We’ve survived Thanksgiving and we’ve begun the decorating process for Christmas. And another year is about to end. Whee.
However, I didn’t open up a new post in what seems like forever just to let you three know I’m doing as well as can be. I saw a tweet by a book author that mentioned the extensive limitations put out by book bloggers regarding review requests from self-published authors. Now, not being a book blogger myself – technically I sort of blog and sometimes mention books, I don’t solicit books for review here at Dragon Ashes because honestly, authors probably want more than three sets of eyeballs to see those reviews – I don’t really have a stake in this discussion but I’m human and we all have our opinions so I’m going to share mine.
First, and foremost, any book blogger has the right to put up any limits they feel like imposing. That is just a given. However, I do have opinions on the subject and now I’m going to subject you to them. Don’t you feel special?
The limitations I’ve heard of regarding self-published books are put in place because there are a hefty number of authors out there trying to get their book noticed without the aid of a big publisher’s advertising budget or influence. And many of those authors are excellent storytellers, many are horrid storytellers, many don’t feel the need of the extra expense of an independent editor or even beta readers, and many take the time and effort to have their books read, evaluated and criticized by someone other than their loving spouse/child/parent/best friend. Book bloggers get loads of solicitations from these authors and they put up these limits (books must have a certain number of reviews or purchases or whatever before even being considered) in an attempt to increase the quality of the solicitations, or to at least weed out the worst.
In my opinion, however, the limits they put in place are not only arbitrary but self destructive. How can you be the first to discover the most excellent book of the year when you want 100 other people to discover it first?
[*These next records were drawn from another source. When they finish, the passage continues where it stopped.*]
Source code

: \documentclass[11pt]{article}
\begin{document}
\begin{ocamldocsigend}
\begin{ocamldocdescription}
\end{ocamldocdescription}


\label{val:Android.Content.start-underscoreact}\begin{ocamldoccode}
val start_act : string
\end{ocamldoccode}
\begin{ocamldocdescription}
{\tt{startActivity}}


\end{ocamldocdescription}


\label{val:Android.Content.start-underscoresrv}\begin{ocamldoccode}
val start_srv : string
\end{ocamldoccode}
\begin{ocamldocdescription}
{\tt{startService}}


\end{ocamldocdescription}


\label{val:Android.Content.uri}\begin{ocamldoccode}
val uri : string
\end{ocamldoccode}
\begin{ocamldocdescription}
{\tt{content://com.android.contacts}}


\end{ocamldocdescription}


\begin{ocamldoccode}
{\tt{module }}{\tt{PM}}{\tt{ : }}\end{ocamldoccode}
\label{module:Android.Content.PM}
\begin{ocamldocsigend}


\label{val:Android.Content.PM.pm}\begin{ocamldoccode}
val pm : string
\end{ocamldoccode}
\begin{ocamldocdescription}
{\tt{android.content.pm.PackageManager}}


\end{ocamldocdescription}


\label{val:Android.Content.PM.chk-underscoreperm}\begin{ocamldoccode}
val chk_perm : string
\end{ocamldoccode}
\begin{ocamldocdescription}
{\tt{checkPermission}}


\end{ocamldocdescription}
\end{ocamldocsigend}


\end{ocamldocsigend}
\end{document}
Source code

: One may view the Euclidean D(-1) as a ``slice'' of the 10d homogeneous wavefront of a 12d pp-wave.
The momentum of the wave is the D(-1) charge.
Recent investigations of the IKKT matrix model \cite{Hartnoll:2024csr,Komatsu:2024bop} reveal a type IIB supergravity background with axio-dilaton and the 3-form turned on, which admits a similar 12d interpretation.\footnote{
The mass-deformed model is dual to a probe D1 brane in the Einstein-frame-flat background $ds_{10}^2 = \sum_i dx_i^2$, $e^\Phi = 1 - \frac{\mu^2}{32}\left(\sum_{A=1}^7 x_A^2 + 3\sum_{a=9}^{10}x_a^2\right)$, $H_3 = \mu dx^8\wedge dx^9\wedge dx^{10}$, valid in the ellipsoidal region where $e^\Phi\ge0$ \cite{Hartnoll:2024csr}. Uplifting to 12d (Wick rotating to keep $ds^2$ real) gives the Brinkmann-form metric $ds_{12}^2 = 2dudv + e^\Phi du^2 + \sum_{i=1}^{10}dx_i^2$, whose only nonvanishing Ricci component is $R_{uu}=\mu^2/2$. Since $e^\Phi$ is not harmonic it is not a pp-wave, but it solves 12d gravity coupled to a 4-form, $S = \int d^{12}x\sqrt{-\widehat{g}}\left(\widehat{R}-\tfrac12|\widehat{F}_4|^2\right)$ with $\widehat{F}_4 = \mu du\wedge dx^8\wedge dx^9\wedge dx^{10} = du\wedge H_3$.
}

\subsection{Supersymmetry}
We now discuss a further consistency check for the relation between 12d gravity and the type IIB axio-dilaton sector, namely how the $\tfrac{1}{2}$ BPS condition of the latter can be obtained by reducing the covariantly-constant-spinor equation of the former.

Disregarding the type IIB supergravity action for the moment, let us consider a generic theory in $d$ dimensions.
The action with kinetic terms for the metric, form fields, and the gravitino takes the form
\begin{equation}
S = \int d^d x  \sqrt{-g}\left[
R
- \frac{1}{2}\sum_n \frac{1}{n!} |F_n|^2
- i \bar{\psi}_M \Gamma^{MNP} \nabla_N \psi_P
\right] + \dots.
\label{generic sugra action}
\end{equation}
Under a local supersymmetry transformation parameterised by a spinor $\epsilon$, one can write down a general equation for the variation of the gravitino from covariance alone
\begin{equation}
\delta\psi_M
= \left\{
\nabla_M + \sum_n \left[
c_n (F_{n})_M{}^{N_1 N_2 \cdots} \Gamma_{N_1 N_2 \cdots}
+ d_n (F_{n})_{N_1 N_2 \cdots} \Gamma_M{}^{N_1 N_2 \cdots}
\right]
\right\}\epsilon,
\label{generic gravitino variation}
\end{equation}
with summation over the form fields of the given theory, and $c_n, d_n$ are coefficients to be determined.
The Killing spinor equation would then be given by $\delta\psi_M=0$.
I get it. I’ve seen books out there myself that aren’t worth the bits used to deliver them to my eyeballs. Some with horrible grammar, some with dialogue so stilted and dull the characters are likely to fall asleep mid-sentence, some with misspellings and missing words and others labeled as cute and cuddly and family friendly full of graphic sex and violence and still others labeled as erotica that are so odd as to confuse porn stars. But I think the limits in place by book bloggers that attempt to weed out the dreck also weed out the good stuff that hasn’t been discovered yet.
Of course, my opinion could be formed around misapprehensions about the actual limits used by book bloggers. By all means correct me if I am wrong.